The narrator’s misgivings are well founded. There’s something odd about Bartleby, some disconnect. He sets up his office space to secure the utmost privacy, though there is nothing he is trying to hide. His interactions with the staff and the narrator are limited to the work at hand. And then, what occurs next comes as a complete shock to the narrator, who is impressed but worried:
In this very attitude did I sit when I called to him, rapidly stating what it was I wanted him to do — namely, to examine a small paper with me. Imagine my surprise, nay, my consternation, when without moving from his privacy, Bartleby in a singluarly mild, firm voice, replied, “I would prefer not to.”
It’s hard to imagine saying that to an employer. Still, Bartleby has said it in such a manner that our narrator cannot help but sit there dumbfounded and mute.
His face was leanly composed; his gray eye dimly calm. Not a wrinkle of agitation rippled him. Had there been the least uneasiness, anger, impatience or impertinence in his manner; in other words, had there been anything ordinarily human about him, doubtless I should have violently dismissed him from the premises.
It only gets worse. “I would prefer not to” becomes Bartleby’s response to every request.
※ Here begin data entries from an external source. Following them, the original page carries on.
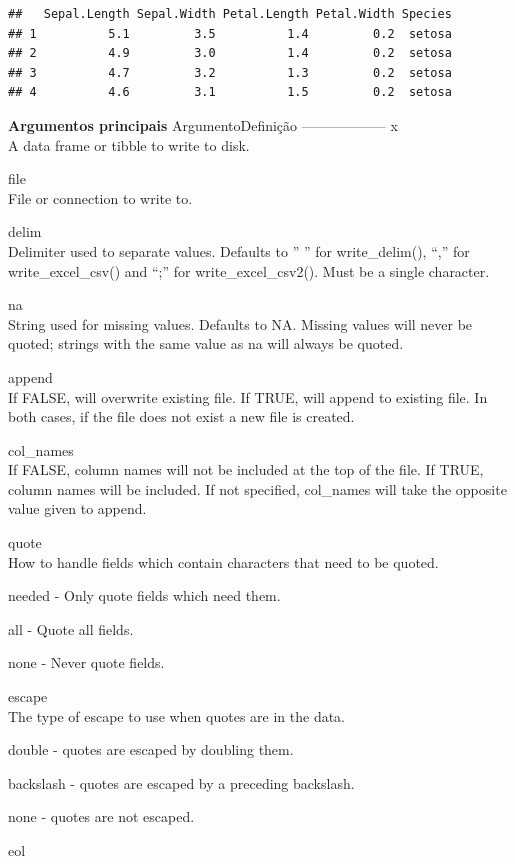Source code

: \documentclass[
]{book}
\theoremstyle{definition}
\theoremstyle{definition}
\theoremstyle{definition}
\theoremstyle{definition}
\theoremstyle{remark}
\begin{document}
\begin{verbatim}
##   Sepal.Length Sepal.Width Petal.Length Petal.Width Species
## 1          5.1         3.5          1.4         0.2  setosa
## 2          4.9         3.0          1.4         0.2  setosa
## 3          4.7         3.2          1.3         0.2  setosa
## 4          4.6         3.1          1.5         0.2  setosa
\end{verbatim}

\textbf{Argumentos principais}
Argumento\textbar Definição
---------\textbar---------
x\\
A data frame or tibble to write to disk.

file\\
File or connection to write to.

delim\\
Delimiter used to separate values. Defaults to '' '' for write\_delim(), ``,'' for write\_excel\_csv() and ``;'' for write\_excel\_csv2(). Must be a single character.

na\\
String used for missing values. Defaults to NA. Missing values will never be quoted; strings with the same value as na will always be quoted.

append\\
If FALSE, will overwrite existing file. If TRUE, will append to existing file. In both cases, if the file does not exist a new file is created.

col\_names\\
If FALSE, column names will not be included at the top of the file. If TRUE, column names will be included. If not specified, col\_names will take the opposite value given to append.

quote\\
How to handle fields which contain characters that need to be quoted.

needed - Only quote fields which need them.

all - Quote all fields.

none - Never quote fields.

escape\\
The type of escape to use when quotes are in the data.

double - quotes are escaped by doubling them.

backslash - quotes are escaped by a preceding backslash.

none - quotes are not escaped.

eol
\end{document}
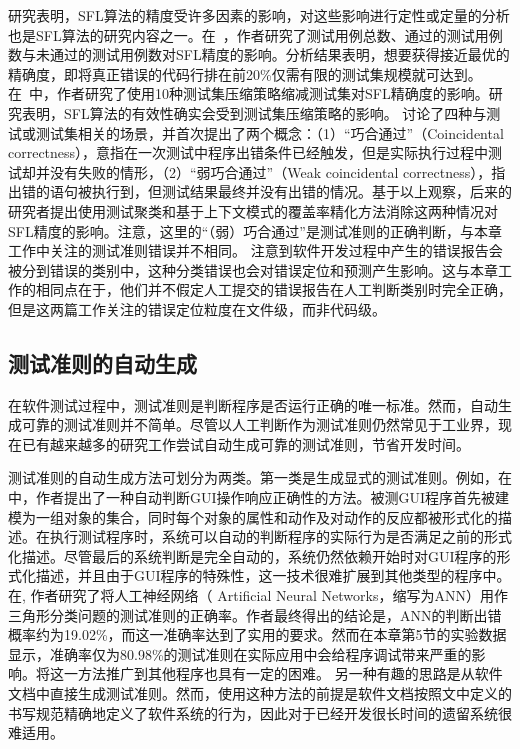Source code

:研究表明，SFL算法的精度受许多因素的影响，对这些影响进行定性或定量的分析也是SFL算法的研究内容之一。在~\cite{Abreu20091780}，作者研究了测试用例总数、通过的测试用例数与未通过的测试用例数对SFL精度的影响。分析结果表明，想要获得接近最优的精确度，即将真正错误的代码行排在前20\%仅需有限的测试集规模就可达到。在~\cite{Yu:2008:ESE:1368088.1368116}中，作者研究了使用10种测试集压缩策略缩减测试集对SFL精确度的影响。研究表明，SFL算法的有效性确实会受到测试集压缩策略的影响。
\cite{Masri:2009:ESF:1555860.1555862}讨论了四种与测试或测试集相关的场景，并首次提出了两个概念：（1）“巧合通过”（Coincidental correctness），意指在一次测试中程序出错条件已经触发，但是实际执行过程中测试却并没有失败的情形，（2）“弱巧合通过”（Weak coincidental correctness），指出错的语句被执行到，但测试结果最终并没有出错的情况。基于以上观察，后来的研究者提出使用测试聚类\cite{5477086}\cite{Masri:2014:PCC:2582050.2559932}和基于上下文模式的覆盖率精化方法\cite{Wang:2009:TCC:1555001.1555022}消除这两种情况对SFL精度的影响。注意，这里的“（弱）巧合通过”是测试准则的正确判断，与本章工作中关注的测试准则错误并不相同。
\cite{Kochhar:2014:BFM:2597073.2597105}\cite{Herzig:2013:IBI:2486788.2486840}注意到软件开发过程中产生的错误报告会被分到错误的类别中，这种分类错误也会对错误定位和预测产生影响。这与本章工作的相同点在于，他们并不假定人工提交的错误报告在人工判断类别时完全正确，但是这两篇工作关注的错误定位粒度在文件级，而非代码级。

\subsection{测试准则的自动生成}

在软件测试过程中，测试准则是判断程序是否运行正确的唯一标准。然而，自动生成可靠的测试准则并不简单。尽管以人工判断作为测试准则仍然常见于工业界，现在已有越来越多的研究工作尝试自动生成可靠的测试准则，节省开发时间。

测试准则的自动生成方法可划分为两类。第一类是生成显式的测试准则。例如，在\cite{Memon:2000:ATO:357474.355050}中，作者提出了一种自动判断GUI操作响应正确性的方法。被测GUI程序首先被建模为一组对象的集合，同时每个对象的属性和动作及对动作的反应都被形式化的描述。在执行测试程序时，系统可以自动的判断程序的实际行为是否满足之前的形式化描述。尽管最后的系统判断是完全自动的，系统仍然依赖开始时对GUI程序的形式化描述，并且由于GUI程序的特殊性，这一技术很难扩展到其他类型的程序中。
在\cite{Aggarwal:2004:NNB:986710.986725}, 作者研究了将人工神经网络（ Artificial Neural Networks，缩写为ANN）用作三角形分类问题的测试准则的正确率。作者最终得出的结论是，ANN的判断出错概率约为19.02\%，而这一准确率达到了实用的要求。然而在本章第5节的实验数据显示，准确率仅为80.98\%的测试准则在实际应用中会给程序调试带来严重的影响。将这一方法推广到其他程序也具有一定的困难。
另一种有趣的思路是从软件文档中直接生成测试准则\cite{667877-documentation}。然而，使用这种方法的前提是软件文档按照文中定义的书写规范精确地定义了软件系统的行为，因此对于已经开发很长时间的遗留系统很难适用。

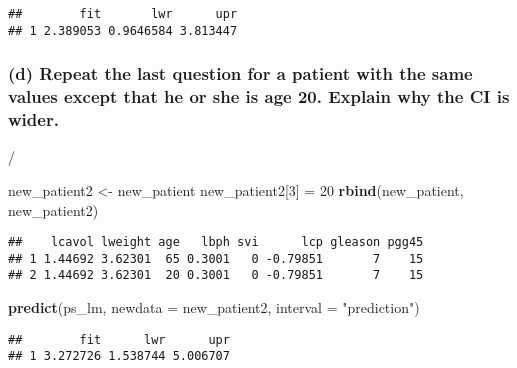 \documentclass[
]{article}
\newenvironment{Shaded}{\begin{snugshade}}{\end{snugshade}}
\newcommand{\DataTypeTok}[1]{\textcolor[rgb]{0.13,0.29,0.53}{#1}}
\newcommand{\DecValTok}[1]{\textcolor[rgb]{0.00,0.00,0.81}{#1}}
\newcommand{\KeywordTok}[1]{\textcolor[rgb]{0.13,0.29,0.53}{\textbf{#1}}}
\newcommand{\NormalTok}[1]{#1}
\newcommand{\StringTok}[1]{\textcolor[rgb]{0.31,0.60,0.02}{#1}}
\begin{document}
\begin{verbatim}
##        fit       lwr      upr
## 1 2.389053 0.9646584 3.813447
\end{verbatim}

\hypertarget{d-repeat-the-last-question-for-a-patient-with-the-same-values-except-that-he-or-she-is-age-20.-explain-why-the-ci-is-wider.}{%
\subsubsection{(d) Repeat the last question for a patient with the same
values except that he or she is age 20. Explain why the CI is
wider.}\label{d-repeat-the-last-question-for-a-patient-with-the-same-values-except-that-he-or-she-is-age-20.-explain-why-the-ci-is-wider.}}

/

\begin{Shaded}
\begin{Highlighting}[]
\NormalTok{new_patient2 <-}\StringTok{ }\NormalTok{new_patient}
\NormalTok{new_patient2[}\DecValTok{3}\NormalTok{] =}\StringTok{ }\DecValTok{20}
\KeywordTok{rbind}\NormalTok{(new_patient, new_patient2)}
\end{Highlighting}
\end{Shaded}

\begin{verbatim}
##    lcavol lweight age   lbph svi      lcp gleason pgg45
## 1 1.44692 3.62301  65 0.3001   0 -0.79851       7    15
## 2 1.44692 3.62301  20 0.3001   0 -0.79851       7    15
\end{verbatim}

\begin{Shaded}
\begin{Highlighting}[]
\KeywordTok{predict}\NormalTok{(ps_lm, }\DataTypeTok{newdata =}\NormalTok{ new_patient2, }\DataTypeTok{interval =} \StringTok{"prediction"}\NormalTok{)}
\end{Highlighting}
\end{Shaded}

\begin{verbatim}
##        fit      lwr      upr
## 1 3.272726 1.538744 5.006707
\end{verbatim}
\end{document}
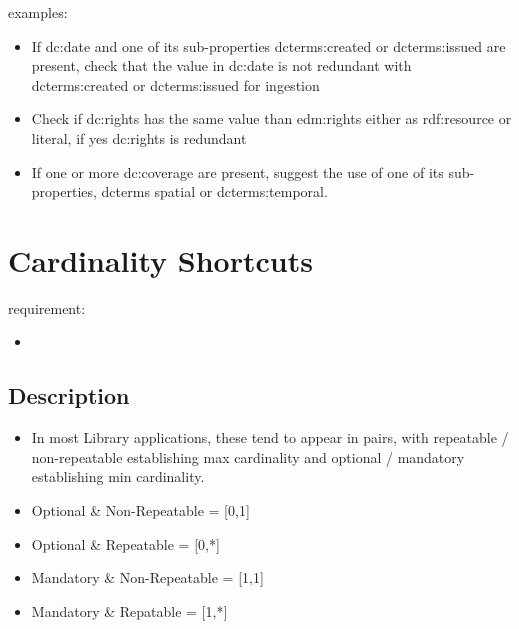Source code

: \documentclass{llncs}
\begin{document}
examples:

\begin{itemize}
	\item If dc:date and one of its sub-properties dcterms:created or dcterms:issued are present, check that the value in dc:date is not redundant with dcterms:created or dcterms:issued for ingestion
  \item Check if dc:rights has the same value than edm:rights either as rdf:resource or literal, if yes dc:rights is redundant
  \item If one or more dc:coverage are present, suggest the use of one of its sub-properties, dcterms spatial or dcterms:temporal.
\end{itemize}

\section{Cardinality Shortcuts}

requirement:

\begin{itemize}
	\item 
\end{itemize}

\subsection{Description}

\begin{itemize}
  \item In most Library applications, these tend to appear in pairs, with repeatable / non-repeatable establishing max cardinality and optional / mandatory establishing min cardinality.
	\item Optional \& Non-Repeatable = [0,1]
  \item Optional \& Repeatable = [0,*]
  \item Mandatory \& Non-Repeatable = [1,1]
  \item Mandatory \& Repatable = [1,*]
\end{itemize}
\end{document}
The narrator’s mood vascillates between fury and curiosity and pity. Obviously there is something amiss in Bartleby, and the narrator cannot grasp it. And Bartleby would prefer not to get into any specifics.
Despite this book being much much shorter than Moby-Dick, Melville is still able, through his incredible writing, to grasp depths of emotion. The reader feels the complexities of these characters deeply.
My first emotions had been those of pure melancholy and sincerest pity; but just in proportion as the forlornness of Bartleby grew and grew to my imagination, did that same melancholy merge into fear, that pity into repulsion.
As funny and fun as it is to read, Bartleby the Scrivener is not necessarily a happy story. How does one deal with an employee who prefers to do no work and who, eventually, prefers not to leave the premises, even when he is invited to move in with the narrator?
To a sensitive being, pity is not seldom pain. And when at last it is perceived that such pity cannot lead to effectual succor, common sense bids the soul rid of it.
Highly recommended. Get in on the joke, too, and be wowed by the great literature on the side!